# [ASSIGNMENT]
Look through the entries for the string "human", and copy each line that holds it.

[DATASET]

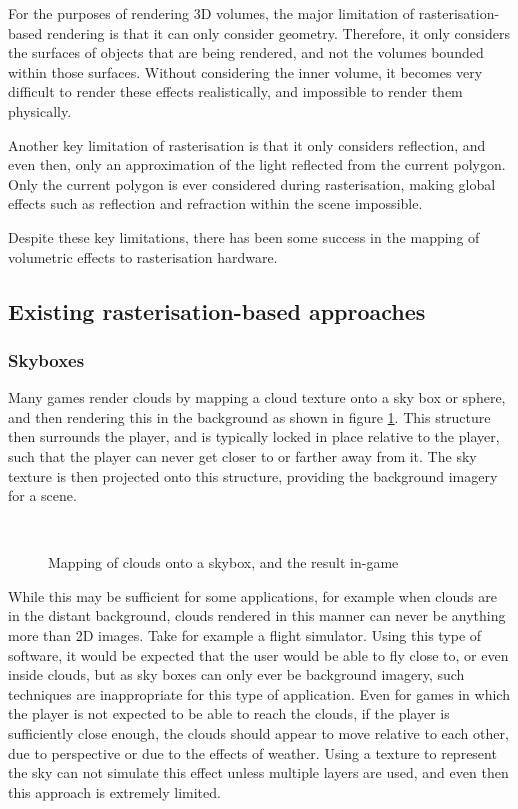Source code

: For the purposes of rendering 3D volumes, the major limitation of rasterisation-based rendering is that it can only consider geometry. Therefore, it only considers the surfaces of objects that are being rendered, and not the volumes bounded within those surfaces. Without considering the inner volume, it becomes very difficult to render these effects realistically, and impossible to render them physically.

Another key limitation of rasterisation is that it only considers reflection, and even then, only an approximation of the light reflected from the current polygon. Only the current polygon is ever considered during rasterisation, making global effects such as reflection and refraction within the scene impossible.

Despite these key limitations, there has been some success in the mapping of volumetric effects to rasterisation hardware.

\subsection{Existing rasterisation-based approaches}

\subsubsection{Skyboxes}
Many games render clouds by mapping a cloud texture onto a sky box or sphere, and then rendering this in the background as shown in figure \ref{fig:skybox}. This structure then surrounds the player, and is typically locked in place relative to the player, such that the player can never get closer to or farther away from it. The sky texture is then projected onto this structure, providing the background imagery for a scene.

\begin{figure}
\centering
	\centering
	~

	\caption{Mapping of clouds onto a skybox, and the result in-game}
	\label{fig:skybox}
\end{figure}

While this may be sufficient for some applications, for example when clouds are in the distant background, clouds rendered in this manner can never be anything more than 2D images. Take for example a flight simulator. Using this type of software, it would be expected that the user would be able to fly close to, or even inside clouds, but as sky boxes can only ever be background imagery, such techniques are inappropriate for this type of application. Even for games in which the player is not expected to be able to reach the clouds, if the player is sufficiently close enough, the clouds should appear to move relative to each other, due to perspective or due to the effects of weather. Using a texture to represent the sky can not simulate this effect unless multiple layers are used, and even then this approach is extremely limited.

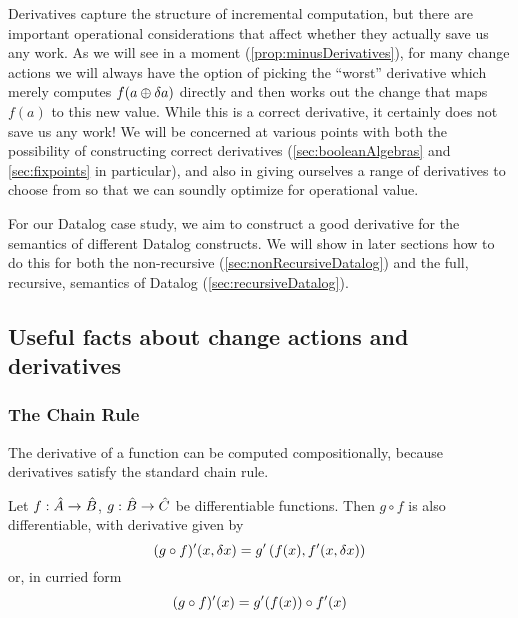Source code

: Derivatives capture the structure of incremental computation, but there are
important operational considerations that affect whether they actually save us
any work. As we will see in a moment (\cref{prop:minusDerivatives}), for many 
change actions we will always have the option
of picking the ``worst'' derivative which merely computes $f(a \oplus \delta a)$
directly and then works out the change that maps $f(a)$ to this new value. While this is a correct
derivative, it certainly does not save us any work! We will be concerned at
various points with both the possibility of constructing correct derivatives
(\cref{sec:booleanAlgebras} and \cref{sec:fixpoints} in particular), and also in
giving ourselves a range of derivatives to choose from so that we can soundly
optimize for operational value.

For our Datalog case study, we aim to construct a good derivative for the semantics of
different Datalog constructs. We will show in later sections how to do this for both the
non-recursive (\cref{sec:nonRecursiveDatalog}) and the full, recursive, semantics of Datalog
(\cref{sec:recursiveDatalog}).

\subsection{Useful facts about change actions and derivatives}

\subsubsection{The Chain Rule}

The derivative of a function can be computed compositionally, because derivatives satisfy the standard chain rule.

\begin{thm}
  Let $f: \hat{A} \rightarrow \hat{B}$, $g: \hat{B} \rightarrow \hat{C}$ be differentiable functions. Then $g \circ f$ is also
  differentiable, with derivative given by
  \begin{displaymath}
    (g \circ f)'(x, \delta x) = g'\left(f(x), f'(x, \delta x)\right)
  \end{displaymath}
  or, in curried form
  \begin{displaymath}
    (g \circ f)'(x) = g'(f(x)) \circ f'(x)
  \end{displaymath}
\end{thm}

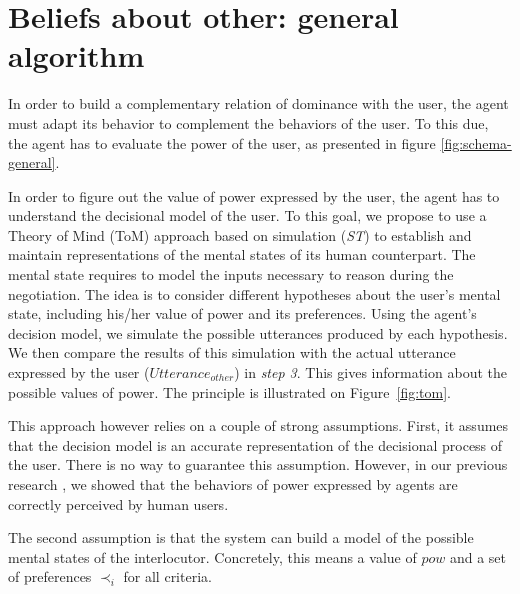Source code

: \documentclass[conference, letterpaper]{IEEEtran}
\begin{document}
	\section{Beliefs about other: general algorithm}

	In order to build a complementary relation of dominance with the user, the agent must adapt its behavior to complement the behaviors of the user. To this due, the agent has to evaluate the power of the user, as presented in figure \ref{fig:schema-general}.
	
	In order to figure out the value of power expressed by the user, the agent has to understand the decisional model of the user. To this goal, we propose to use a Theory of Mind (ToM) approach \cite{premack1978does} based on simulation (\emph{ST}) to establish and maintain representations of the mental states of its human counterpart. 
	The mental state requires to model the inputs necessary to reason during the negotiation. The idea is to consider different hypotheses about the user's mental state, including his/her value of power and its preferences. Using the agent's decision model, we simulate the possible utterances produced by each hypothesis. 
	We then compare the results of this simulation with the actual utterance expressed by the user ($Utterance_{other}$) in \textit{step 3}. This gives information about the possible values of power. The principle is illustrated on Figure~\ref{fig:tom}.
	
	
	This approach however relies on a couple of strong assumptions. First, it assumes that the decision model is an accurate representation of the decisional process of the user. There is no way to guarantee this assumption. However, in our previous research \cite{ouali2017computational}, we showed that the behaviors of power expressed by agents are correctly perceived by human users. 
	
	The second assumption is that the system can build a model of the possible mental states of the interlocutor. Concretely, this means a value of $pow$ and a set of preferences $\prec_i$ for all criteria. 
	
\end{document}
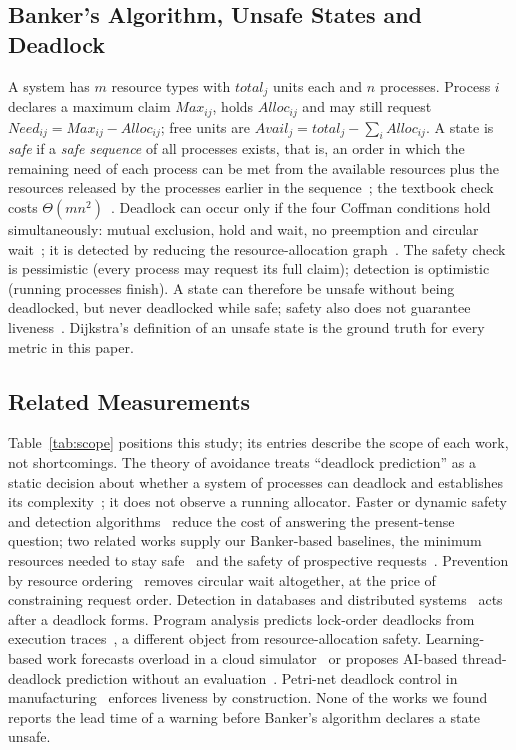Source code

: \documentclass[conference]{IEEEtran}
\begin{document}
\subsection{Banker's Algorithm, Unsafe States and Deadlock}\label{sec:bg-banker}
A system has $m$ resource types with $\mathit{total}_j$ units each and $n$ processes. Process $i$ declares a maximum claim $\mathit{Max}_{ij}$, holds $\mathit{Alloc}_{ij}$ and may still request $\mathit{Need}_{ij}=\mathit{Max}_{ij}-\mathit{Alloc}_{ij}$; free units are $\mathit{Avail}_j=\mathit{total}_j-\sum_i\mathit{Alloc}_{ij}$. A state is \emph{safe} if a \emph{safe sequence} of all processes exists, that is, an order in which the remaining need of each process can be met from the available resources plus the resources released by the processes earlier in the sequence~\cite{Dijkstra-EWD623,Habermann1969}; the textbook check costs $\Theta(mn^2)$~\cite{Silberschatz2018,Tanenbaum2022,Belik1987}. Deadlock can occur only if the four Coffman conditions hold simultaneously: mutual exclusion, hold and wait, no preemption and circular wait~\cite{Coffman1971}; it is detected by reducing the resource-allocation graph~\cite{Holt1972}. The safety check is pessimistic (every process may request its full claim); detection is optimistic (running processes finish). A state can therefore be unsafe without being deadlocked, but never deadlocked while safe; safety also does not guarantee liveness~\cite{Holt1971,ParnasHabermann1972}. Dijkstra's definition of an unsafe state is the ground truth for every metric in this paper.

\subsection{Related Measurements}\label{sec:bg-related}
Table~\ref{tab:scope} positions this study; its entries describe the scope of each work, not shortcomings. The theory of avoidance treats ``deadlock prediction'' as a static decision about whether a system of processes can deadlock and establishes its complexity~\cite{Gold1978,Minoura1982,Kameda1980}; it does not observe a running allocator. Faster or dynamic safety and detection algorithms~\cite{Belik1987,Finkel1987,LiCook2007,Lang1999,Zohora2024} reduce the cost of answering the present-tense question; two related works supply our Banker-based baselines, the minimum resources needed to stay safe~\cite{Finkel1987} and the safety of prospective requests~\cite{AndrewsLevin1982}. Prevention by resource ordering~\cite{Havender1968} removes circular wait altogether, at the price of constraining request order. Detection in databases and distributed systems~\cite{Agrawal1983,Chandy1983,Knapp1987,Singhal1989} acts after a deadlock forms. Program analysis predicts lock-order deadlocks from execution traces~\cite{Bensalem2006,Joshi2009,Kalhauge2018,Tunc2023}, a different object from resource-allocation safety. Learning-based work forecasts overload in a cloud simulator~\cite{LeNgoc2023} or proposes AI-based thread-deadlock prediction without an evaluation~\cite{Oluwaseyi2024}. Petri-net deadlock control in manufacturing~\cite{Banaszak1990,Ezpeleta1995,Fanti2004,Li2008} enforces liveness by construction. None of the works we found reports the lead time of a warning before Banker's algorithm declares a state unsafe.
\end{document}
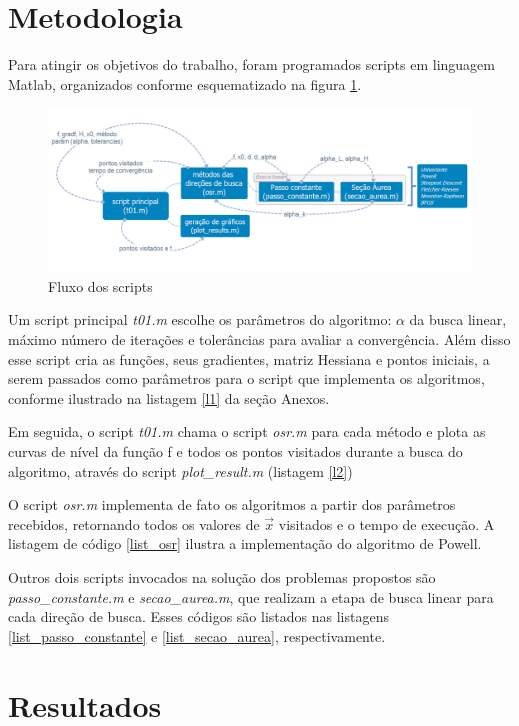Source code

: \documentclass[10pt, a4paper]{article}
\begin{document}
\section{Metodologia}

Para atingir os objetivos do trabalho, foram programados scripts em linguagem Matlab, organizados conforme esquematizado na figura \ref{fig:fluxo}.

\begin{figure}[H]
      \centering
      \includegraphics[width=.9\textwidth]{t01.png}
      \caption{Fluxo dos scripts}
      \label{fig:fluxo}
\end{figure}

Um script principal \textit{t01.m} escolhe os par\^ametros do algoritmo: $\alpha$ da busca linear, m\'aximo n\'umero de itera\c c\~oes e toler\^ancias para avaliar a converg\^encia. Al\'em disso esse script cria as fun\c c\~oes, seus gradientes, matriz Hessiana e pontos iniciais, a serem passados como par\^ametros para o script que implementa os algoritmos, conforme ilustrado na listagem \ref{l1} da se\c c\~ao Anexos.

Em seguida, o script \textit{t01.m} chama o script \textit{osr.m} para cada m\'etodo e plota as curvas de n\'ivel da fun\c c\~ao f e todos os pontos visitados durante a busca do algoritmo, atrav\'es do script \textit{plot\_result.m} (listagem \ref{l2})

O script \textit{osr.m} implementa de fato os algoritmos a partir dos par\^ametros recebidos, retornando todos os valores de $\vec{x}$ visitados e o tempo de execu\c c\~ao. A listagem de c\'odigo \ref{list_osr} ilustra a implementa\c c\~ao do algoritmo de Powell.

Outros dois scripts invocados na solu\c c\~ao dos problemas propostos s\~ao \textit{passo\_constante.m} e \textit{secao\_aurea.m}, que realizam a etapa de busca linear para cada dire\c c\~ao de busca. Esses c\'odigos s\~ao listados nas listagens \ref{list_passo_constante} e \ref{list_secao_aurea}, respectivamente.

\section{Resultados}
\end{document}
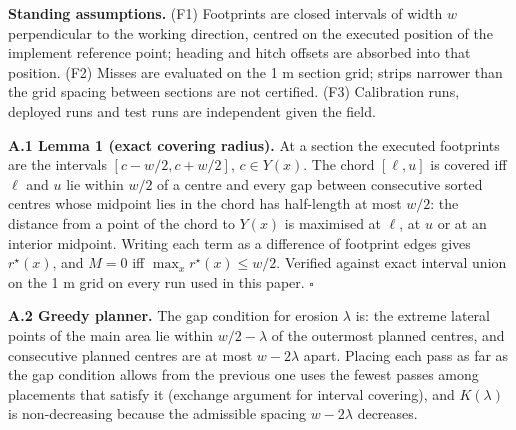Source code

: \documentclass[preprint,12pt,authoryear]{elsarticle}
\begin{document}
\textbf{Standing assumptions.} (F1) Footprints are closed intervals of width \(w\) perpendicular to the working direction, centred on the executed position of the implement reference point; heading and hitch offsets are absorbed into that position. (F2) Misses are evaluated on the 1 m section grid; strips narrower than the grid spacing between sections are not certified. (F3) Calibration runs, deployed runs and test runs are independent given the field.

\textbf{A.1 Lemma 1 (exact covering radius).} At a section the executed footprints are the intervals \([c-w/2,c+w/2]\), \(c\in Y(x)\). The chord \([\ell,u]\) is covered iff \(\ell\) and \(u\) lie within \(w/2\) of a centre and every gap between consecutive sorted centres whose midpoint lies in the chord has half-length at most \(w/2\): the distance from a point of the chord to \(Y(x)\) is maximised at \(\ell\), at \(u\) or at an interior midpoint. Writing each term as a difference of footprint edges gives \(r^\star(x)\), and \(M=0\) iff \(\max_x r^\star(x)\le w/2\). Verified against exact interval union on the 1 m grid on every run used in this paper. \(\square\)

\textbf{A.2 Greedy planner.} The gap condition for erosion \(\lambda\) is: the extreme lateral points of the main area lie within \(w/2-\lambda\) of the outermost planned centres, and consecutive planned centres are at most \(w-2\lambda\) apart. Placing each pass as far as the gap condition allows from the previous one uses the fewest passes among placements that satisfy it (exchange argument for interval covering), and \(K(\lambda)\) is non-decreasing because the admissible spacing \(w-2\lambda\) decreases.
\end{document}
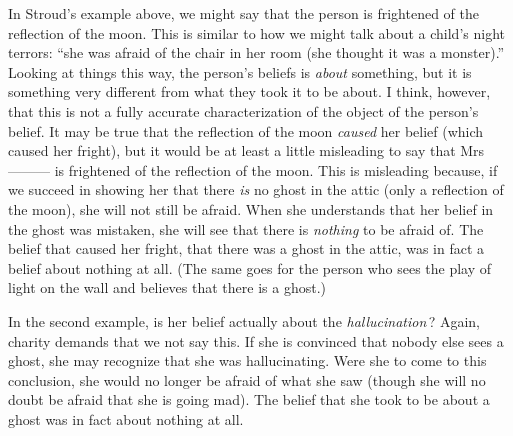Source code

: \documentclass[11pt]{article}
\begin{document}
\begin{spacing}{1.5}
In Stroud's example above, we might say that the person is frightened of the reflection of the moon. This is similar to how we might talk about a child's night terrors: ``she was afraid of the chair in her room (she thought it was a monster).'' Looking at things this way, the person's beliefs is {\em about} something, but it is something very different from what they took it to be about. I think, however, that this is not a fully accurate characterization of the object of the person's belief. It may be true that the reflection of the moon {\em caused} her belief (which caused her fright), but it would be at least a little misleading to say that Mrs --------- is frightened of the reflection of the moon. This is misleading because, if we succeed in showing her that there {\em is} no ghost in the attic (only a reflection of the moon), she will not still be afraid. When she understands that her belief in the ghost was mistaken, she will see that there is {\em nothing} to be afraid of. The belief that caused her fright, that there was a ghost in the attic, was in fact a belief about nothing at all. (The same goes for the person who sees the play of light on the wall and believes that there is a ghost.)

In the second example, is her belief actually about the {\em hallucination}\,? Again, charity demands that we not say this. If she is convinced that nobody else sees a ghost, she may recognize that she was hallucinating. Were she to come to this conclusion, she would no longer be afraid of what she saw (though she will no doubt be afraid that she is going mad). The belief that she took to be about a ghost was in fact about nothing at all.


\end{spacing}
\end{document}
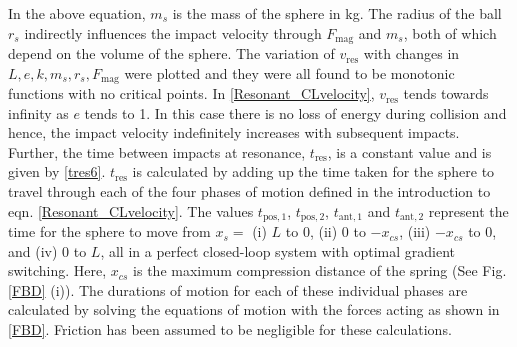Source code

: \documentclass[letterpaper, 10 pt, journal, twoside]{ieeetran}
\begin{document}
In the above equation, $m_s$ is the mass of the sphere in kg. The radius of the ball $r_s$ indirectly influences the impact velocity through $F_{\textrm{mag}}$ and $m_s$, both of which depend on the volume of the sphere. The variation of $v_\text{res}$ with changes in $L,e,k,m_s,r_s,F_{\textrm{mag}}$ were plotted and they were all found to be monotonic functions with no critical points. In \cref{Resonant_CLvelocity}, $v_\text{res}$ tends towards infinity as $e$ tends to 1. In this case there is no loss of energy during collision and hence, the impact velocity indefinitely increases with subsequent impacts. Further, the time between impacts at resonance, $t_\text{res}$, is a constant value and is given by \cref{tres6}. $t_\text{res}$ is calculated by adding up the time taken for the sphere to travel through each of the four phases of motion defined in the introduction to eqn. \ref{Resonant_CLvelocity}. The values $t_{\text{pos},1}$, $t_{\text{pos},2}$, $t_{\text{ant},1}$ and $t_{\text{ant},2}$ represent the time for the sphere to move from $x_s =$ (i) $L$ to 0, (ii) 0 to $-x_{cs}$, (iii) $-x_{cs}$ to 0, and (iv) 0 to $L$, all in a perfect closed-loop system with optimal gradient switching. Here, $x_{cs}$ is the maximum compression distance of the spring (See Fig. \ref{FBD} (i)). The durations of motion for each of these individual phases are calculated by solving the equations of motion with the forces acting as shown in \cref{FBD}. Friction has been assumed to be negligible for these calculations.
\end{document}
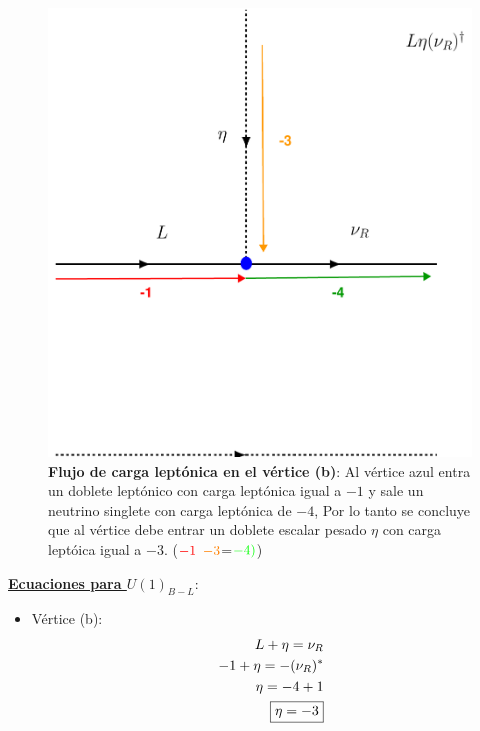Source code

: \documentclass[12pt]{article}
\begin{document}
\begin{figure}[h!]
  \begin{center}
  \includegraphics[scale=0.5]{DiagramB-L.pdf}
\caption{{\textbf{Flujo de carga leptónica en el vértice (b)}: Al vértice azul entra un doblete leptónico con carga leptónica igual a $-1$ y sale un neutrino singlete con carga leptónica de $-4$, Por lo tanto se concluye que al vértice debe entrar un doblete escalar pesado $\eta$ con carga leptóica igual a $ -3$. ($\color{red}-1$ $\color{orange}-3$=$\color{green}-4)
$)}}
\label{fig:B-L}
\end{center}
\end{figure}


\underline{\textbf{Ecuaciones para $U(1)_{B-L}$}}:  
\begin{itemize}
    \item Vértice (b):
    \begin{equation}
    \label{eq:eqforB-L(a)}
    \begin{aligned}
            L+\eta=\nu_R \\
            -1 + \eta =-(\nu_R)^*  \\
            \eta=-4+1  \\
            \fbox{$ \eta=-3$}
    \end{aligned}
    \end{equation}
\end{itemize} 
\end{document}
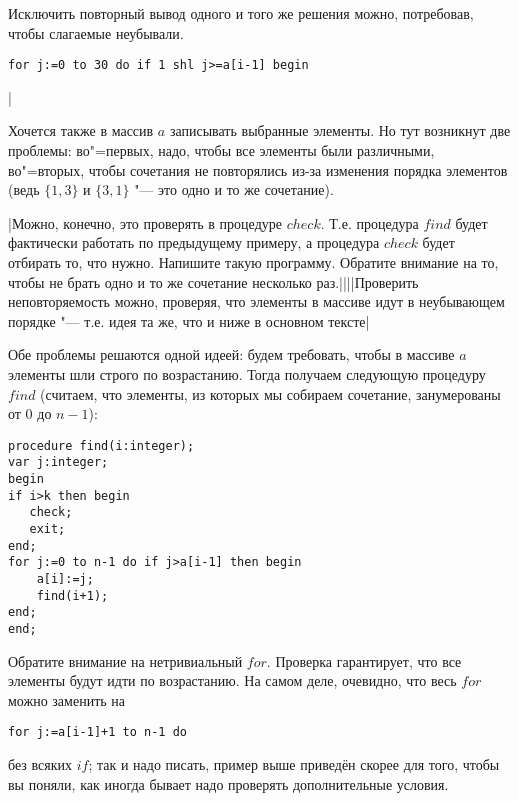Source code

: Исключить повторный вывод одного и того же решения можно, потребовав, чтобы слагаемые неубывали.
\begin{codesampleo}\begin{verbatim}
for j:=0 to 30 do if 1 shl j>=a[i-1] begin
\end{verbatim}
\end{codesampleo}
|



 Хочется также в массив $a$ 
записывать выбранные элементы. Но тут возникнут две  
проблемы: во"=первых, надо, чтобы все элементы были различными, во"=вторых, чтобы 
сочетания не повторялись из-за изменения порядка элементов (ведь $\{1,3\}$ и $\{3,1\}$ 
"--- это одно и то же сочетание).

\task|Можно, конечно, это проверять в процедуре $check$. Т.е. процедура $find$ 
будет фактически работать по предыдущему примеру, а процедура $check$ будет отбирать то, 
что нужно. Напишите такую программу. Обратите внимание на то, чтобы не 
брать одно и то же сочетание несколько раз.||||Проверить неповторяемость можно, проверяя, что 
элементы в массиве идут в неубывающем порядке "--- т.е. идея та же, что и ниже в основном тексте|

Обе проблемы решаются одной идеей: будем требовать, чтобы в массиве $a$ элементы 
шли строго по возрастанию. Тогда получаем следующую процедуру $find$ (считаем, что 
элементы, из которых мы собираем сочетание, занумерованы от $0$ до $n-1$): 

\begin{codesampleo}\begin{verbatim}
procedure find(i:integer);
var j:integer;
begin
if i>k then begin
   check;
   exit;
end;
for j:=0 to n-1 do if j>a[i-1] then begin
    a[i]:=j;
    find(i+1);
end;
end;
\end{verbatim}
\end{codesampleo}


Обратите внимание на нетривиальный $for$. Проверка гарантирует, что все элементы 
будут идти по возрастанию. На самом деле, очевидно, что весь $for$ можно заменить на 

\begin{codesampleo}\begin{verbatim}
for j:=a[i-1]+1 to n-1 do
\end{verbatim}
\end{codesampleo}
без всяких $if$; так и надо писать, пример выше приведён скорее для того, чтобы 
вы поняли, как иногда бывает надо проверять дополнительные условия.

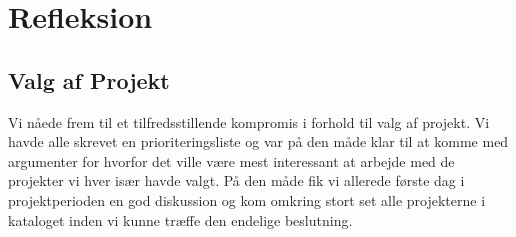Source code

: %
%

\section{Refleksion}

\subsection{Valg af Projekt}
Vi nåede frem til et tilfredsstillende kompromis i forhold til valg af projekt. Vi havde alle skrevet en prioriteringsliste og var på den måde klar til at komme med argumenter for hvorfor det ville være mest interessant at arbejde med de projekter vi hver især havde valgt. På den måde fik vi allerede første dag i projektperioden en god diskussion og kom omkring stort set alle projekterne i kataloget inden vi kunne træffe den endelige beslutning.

[/DATASET]

# [RESPONSE]
	In order to figure out the value of power expressed by the user, the agent has to understand the decisional model of the user. To this goal, we propose to use a Theory of Mind (ToM) approach \cite{premack1978does} based on simulation (\emph{ST}) to establish and maintain representations of the mental states of its human counterpart. 
	This approach however relies on a couple of strong assumptions. First, it assumes that the decision model is an accurate representation of the decisional process of the user. There is no way to guarantee this assumption. However, in our previous research \cite{ouali2017computational}, we showed that the behaviors of power expressed by agents are correctly perceived by human users. 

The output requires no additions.